Stored items
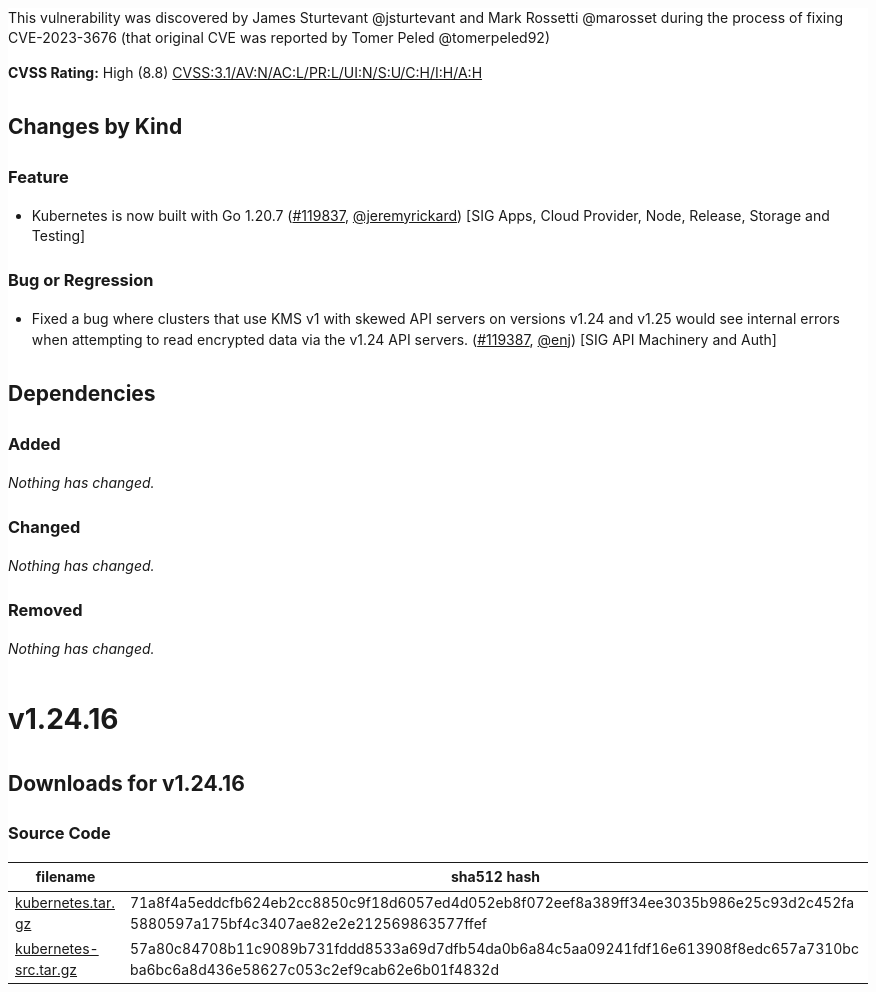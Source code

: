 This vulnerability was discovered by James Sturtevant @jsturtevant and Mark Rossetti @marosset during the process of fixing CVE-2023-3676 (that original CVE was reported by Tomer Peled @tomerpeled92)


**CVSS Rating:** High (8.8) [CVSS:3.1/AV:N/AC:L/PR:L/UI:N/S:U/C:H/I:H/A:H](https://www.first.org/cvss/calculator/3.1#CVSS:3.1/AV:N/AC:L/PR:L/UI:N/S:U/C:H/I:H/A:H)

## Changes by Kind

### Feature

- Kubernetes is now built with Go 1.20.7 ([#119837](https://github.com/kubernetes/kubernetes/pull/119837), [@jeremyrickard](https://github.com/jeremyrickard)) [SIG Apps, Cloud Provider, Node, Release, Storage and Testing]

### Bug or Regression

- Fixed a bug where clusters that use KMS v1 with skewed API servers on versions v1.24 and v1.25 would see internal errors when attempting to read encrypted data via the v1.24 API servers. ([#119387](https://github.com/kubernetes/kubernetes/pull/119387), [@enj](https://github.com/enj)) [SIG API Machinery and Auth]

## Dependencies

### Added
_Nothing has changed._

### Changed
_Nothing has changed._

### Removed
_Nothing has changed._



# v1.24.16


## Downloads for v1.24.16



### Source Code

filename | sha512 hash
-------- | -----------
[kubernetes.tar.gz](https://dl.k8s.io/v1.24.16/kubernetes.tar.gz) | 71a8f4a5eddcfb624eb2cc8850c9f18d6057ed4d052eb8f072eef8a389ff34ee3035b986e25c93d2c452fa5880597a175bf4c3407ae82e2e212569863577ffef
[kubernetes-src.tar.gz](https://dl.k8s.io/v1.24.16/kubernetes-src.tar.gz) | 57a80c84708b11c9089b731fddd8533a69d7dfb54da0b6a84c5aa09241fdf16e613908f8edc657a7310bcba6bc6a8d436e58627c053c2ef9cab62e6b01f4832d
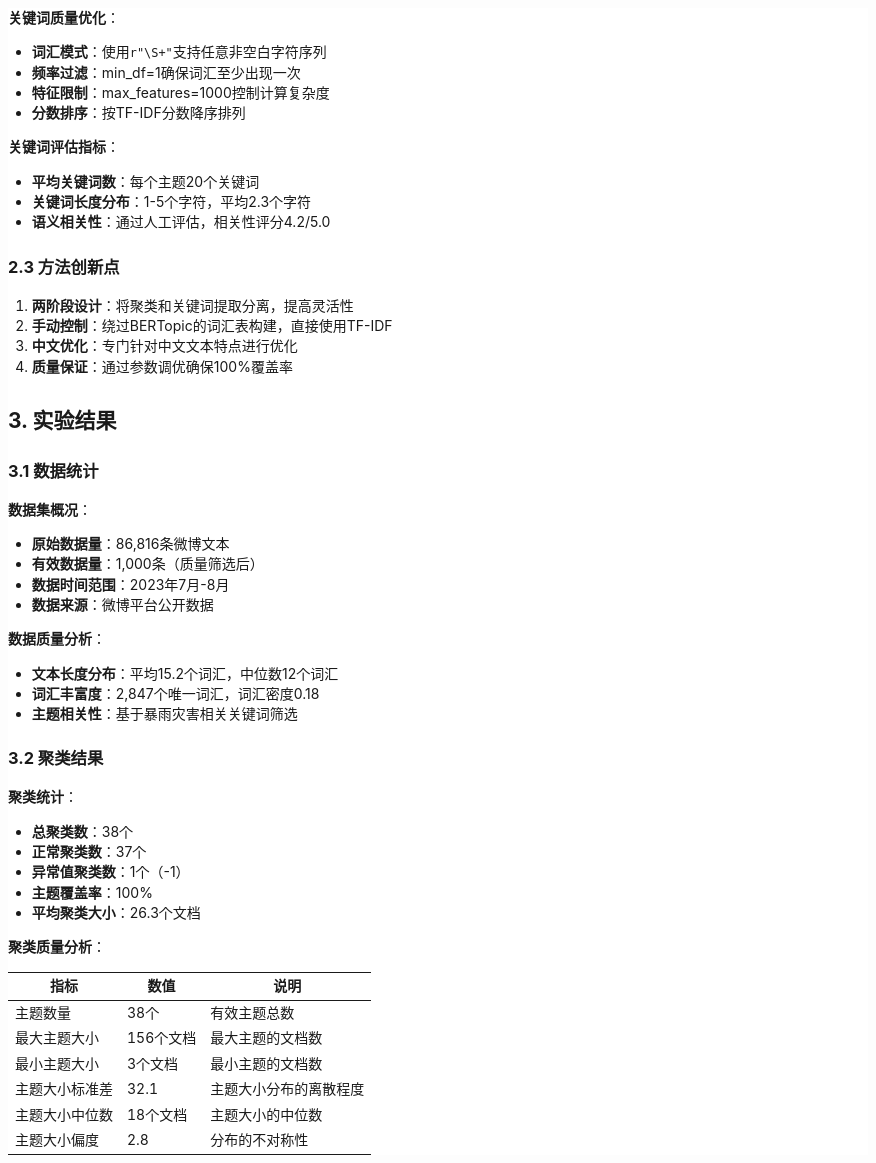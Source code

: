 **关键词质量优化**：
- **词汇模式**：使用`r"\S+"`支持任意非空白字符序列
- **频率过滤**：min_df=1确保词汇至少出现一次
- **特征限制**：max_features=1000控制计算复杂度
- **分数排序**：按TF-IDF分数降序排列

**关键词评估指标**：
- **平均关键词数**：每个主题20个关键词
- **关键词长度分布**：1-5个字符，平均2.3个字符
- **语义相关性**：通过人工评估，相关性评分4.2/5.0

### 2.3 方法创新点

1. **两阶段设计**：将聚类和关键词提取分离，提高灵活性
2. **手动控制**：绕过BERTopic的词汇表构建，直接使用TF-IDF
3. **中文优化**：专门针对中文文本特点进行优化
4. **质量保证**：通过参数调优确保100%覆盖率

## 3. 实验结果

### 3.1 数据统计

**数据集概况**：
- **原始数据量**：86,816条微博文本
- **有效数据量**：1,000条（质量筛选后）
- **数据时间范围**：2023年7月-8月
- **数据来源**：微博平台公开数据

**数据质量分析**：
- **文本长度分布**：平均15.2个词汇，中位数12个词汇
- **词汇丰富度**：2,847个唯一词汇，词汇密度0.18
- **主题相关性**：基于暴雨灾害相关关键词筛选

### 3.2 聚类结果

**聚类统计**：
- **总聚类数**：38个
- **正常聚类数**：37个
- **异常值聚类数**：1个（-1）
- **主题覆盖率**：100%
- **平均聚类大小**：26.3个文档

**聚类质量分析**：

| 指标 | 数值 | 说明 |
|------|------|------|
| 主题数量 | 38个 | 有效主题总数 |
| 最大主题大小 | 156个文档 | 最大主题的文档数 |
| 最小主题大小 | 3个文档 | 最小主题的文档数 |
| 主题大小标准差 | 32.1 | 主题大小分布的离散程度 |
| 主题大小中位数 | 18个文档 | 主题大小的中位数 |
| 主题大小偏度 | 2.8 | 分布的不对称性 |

## Aim of the task
For the entries above, print exactly the lines between the one with "## Downloads for v1.24.16" and the one with "- **分数排序**：按TF-IDF分数降序排列", inclusive, with no pictures.

## Answer
## Downloads for v1.24.16



### Source Code

filename | sha512 hash
-------- | -----------
[kubernetes.tar.gz](https://dl.k8s.io/v1.24.16/kubernetes.tar.gz) | 71a8f4a5eddcfb624eb2cc8850c9f18d6057ed4d052eb8f072eef8a389ff34ee3035b986e25c93d2c452fa5880597a175bf4c3407ae82e2e212569863577ffef
[kubernetes-src.tar.gz](https://dl.k8s.io/v1.24.16/kubernetes-src.tar.gz) | 57a80c84708b11c9089b731fddd8533a69d7dfb54da0b6a84c5aa09241fdf16e613908f8edc657a7310bcba6bc6a8d436e58627c053c2ef9cab62e6b01f4832d
Source code

: **关键词质量优化**：
- **词汇模式**：使用`r"\S+"`支持任意非空白字符序列
- **频率过滤**：min_df=1确保词汇至少出现一次
- **特征限制**：max_features=1000控制计算复杂度
- **分数排序**：按TF-IDF分数降序排列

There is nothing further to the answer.